WHAT THE TASK ASKS>
Do not repeat pictures. Repeat exactly the lines of the listing below from its first line through the line with "- Signing in as a user.".

══ MATERIALS PROVIDED

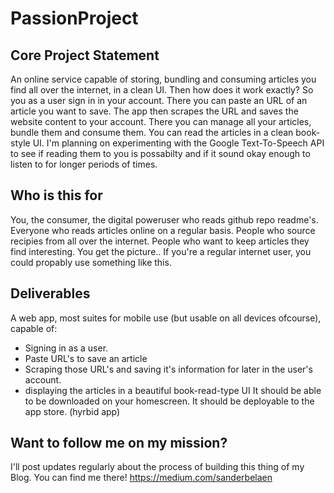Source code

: # PassionProject

## Core Project Statement
An online service capable of storing, bundling and consuming articles you find all over the internet, in a clean UI.
Then how does it work exactly?
So you as a user sign in in your account. There you can paste an URL of an article you want to save.
The app then scrapes the URL and saves the website content to your account. 
There you can manage all your articles, bundle them and consume them.
You can read the articles in a clean book-style UI.
I'm planning on experimenting with the Google Text-To-Speech API to see if reading them to you is possabilty and if it sound okay enough to listen to for longer periods of times.

## Who is this for
You, the consumer, the digital poweruser who reads github repo readme's. 
Everyone who reads articles online on a regular basis. 
People who source recipies from all over the internet. 
People who want to keep articles they find interesting. 
You get the picture..  If you're a regular internet user, you could propably use something like this.

## Deliverables 
A web app, most suites for mobile use (but usable on all devices ofcourse), capable of: 
  - Signing in as a user.
  - Paste URL's to save an article
  - Scraping those URL's and saving it's information for later in the user's account.
  - displaying the articles in a beautiful book-read-type UI
It should be able to be downloaded on your homescreen.
It should be deployable to the app store. (hyrbid app)

## Want to follow me on my mission?
I'll post updates regularly about the process of building this thing of my Blog.
You can find me there!
https://medium.com/sanderbelaen
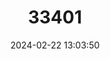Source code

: ---
title: "33401"
category: "Parashorea macrophylla"
draft: false
date: 2024-02-22 13:03:50
languages:
  English: ["White Lauan", "White Seraya"]
  Malay: ["Bilat"]
---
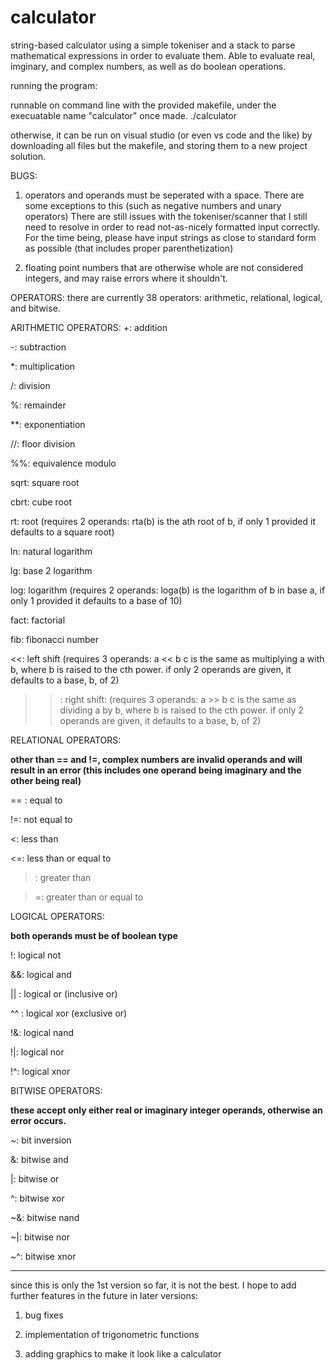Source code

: # calculator
string-based calculator using a simple tokeniser and a stack to parse mathematical expressions in order to evaluate them. Able to evaluate real, imginary, and complex numbers, as well as do boolean operations.


running the program:

runnable on command line with the provided makefile, under the execuatable name "calculator" once made.
./calculator

otherwise, it can be run on visual studio (or even vs code and the like) by downloading all files but the makefile, and storing them to a new project solution.


BUGS:
1. operators and operands must be seperated with a space. 
  There are some exceptions to this (such as negative numbers and unary operators)
  There are still issues with the tokeniser/scanner that I still need to resolve in order to read not-as-nicely formatted input correctly. 
  For the time being, please have input strings as close to standard form as possible (that includes proper parenthetization)
  
 2. floating point numbers that are otherwise whole are not considered integers, and may raise errors where it shouldn't.
 
  
  
  OPERATORS:
  there are currently 38 operators: arithmetic, relational, logical, and bitwise.
  
 ARITHMETIC OPERATORS:
+: addition

-: subtraction

*: multiplication

/: division

%: remainder

**: exponentiation

//: floor division

%%: equivalence modulo

sqrt: square root

cbrt: cube root

rt: root (requires 2 operands: rta(b) is the ath root of b, if only 1 provided it defaults to a square root)

ln: natural logarithm

lg: base 2 logarithm

log: logarithm (requires 2 operands: loga(b) is the logarithm of b in base a, if only 1 provided it defaults to a base of 10)

fact: factorial

fib: fibonacci number

<<: left shift (requires 3 operands: a << b c is the same as multiplying a with b, where b is raised to the cth power. if only 2 operands are given, it defaults to a base, b, of 2)

>> : right shift: (requires 3 operands: a >> b c is the same as dividing a by b, where b is raised to the cth power. if only 2 operands are given, it defaults to a base, b, of 2)


RELATIONAL OPERATORS:

**other than == and !=, complex numbers are invalid operands and will result in an error (this includes one operand being imaginary and the other being real)**

== : equal to

!=: not equal to

<: less than

<=: less than or equal to

>: greater than

>=: greater than or equal to


LOGICAL OPERATORS:

**both operands must be of boolean type**

!: logical not

&&: logical and

|| : logical or (inclusive or)

^^ : logical xor (exclusive or)

!&: logical nand

!|: logical nor

!^: logical xnor


BITWISE OPERATORS:

**these accept only either real or imaginary integer operands, otherwise an error occurs.**

~: bit inversion

&: bitwise and

|: bitwise or

^: bitwise xor

~&: bitwise nand

~|: bitwise nor

~^: bitwise xnor


*********************************************
since this is only the 1st version so far, it is not the best. I hope to add further features in the future in later versions:

1. bug fixes

2. implementation of trigonometric functions

3. adding graphics to make it look like a calculator



  
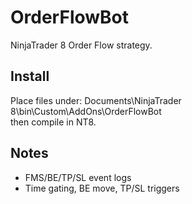 ﻿# OrderFlowBot

NinjaTrader 8 Order Flow strategy.

## Install
Place files under:
Documents\NinjaTrader 8\bin\Custom\AddOns\OrderFlowBot\
then compile in NT8.

## Notes
- FMS/BE/TP/SL event logs
- Time gating, BE move, TP/SL triggers
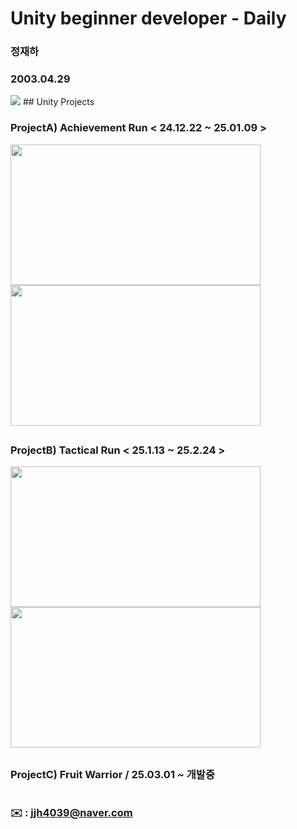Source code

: # **Unity beginner developer - Daily**

### **정재하**
### **2003.04.29**
<img src="https://img.shields.io/badge/Python-3776AB?style=for-the-badge&logo=C#&logoColor=white">
## Unity Projects

### **ProjectA) Achievement Run < 24.12.22 ~ 25.01.09 >**
<img src=https://github.com/user-attachments/assets/0d00eeae-8f97-4cce-9d47-a6e45272ae94 width="400" height="225"/>
<img src=https://github.com/user-attachments/assets/7113e1e6-136a-402c-84ad-11e6b81a60a2 width="400" height="225"/>

##
### **ProjectB) Tactical Run < 25.1.13 ~ 25.2.24 >**
<img src=https://github.com/user-attachments/assets/163fac54-55ec-424d-b734-763d42381670 width="400" height="225"/>
<img src=https://github.com/user-attachments/assets/a365bd57-d140-4bc0-967b-b9eac05d7a17 width="400" height="225"/>

##
### **ProjectC) Fruit Warrior / 25.03.01 ~ 개발중**


#

### ✉️ : jjh4039@naver.com
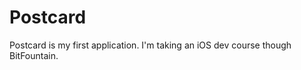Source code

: Postcard
========
Postcard is my first application. I'm taking an iOS dev course though BitFountain. 
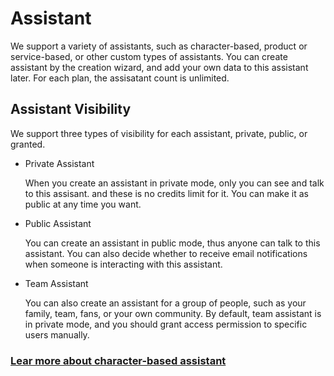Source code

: # Assistant
We support a variety of assistants, such as character-based, product or service-based, or other custom types of assistants. You can create assistant by the creation wizard, and add your own data to this assistant later. For each plan, the assisatant count is unlimited.

## Assistant Visibility

We support three types of visibility for each assistant, private, public, or granted.

- Private Assistant

    When you create an assistant in private mode, only you can see and talk to this assisant. and these is no credits limit for it. You can make it as public at any time you want.

- Public Assistant

    You can create an assistant in public mode, thus anyone can talk to this assistant. You can also decide whether to receive email notifications when someone is interacting with this assistant.

 - Team Assistant

    You can also create an assistant for a group of people, such as your family, team, fans, or your own community. By default, team assistant is in private mode, and you should grant access permission to specific users manually.




### [Lear more about character-based assistant](https://docs.aiconfer.com/guide/assistant/assistant-character) 

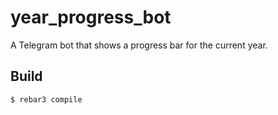 year_progress_bot
=====

A Telegram bot that shows a progress bar for the current year.

Build
-----

    $ rebar3 compile
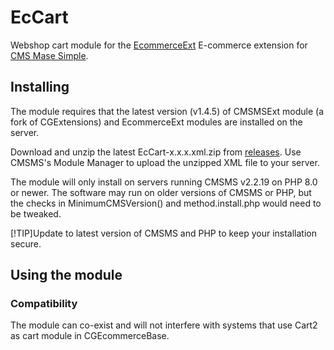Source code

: # EcCart

Webshop cart module for the [EcommerceExt](../../../EcommerceExt) E-commerce extension for
[CMS Mase Simple](https://www.cmsmadesimple.org/).


## Installing

The module requires that the latest version (v1.4.5) of CMSMSExt module (a fork of CGExtensions) and EcommerceExt
modules are installed on the server.

Download and unzip the latest EcCart-x.x.x.xml.zip from [releases](../../releases). Use CMSMS's Module Manager
to upload the unzipped XML file to your server.

The module will only install on servers running CMSMS v2.2.19 on PHP 8.0 or newer. The software may run on older
versions of CMSMS or PHP, but the checks in MinimumCMSVersion() and method.install.php would need to be tweaked.

[!TIP]Update to latest version of CMSMS and PHP to keep your installation secure.


## Using the module

### Compatibility 

The module can co-exist and will not interfere with systems that use Cart2 as cart module in CGEcommerceBase.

════

WRITTEN RESPONSE>
Source code

: # PassionProject

## Core Project Statement
An online service capable of storing, bundling and consuming articles you find all over the internet, in a clean UI.
Then how does it work exactly?
So you as a user sign in in your account. There you can paste an URL of an article you want to save.
The app then scrapes the URL and saves the website content to your account. 
There you can manage all your articles, bundle them and consume them.
You can read the articles in a clean book-style UI.
I'm planning on experimenting with the Google Text-To-Speech API to see if reading them to you is possabilty and if it sound okay enough to listen to for longer periods of times.

## Who is this for
You, the consumer, the digital poweruser who reads github repo readme's. 
Everyone who reads articles online on a regular basis. 
People who source recipies from all over the internet. 
People who want to keep articles they find interesting. 
You get the picture..  If you're a regular internet user, you could propably use something like this.

## Deliverables 
A web app, most suites for mobile use (but usable on all devices ofcourse), capable of: 
  - Signing in as a user.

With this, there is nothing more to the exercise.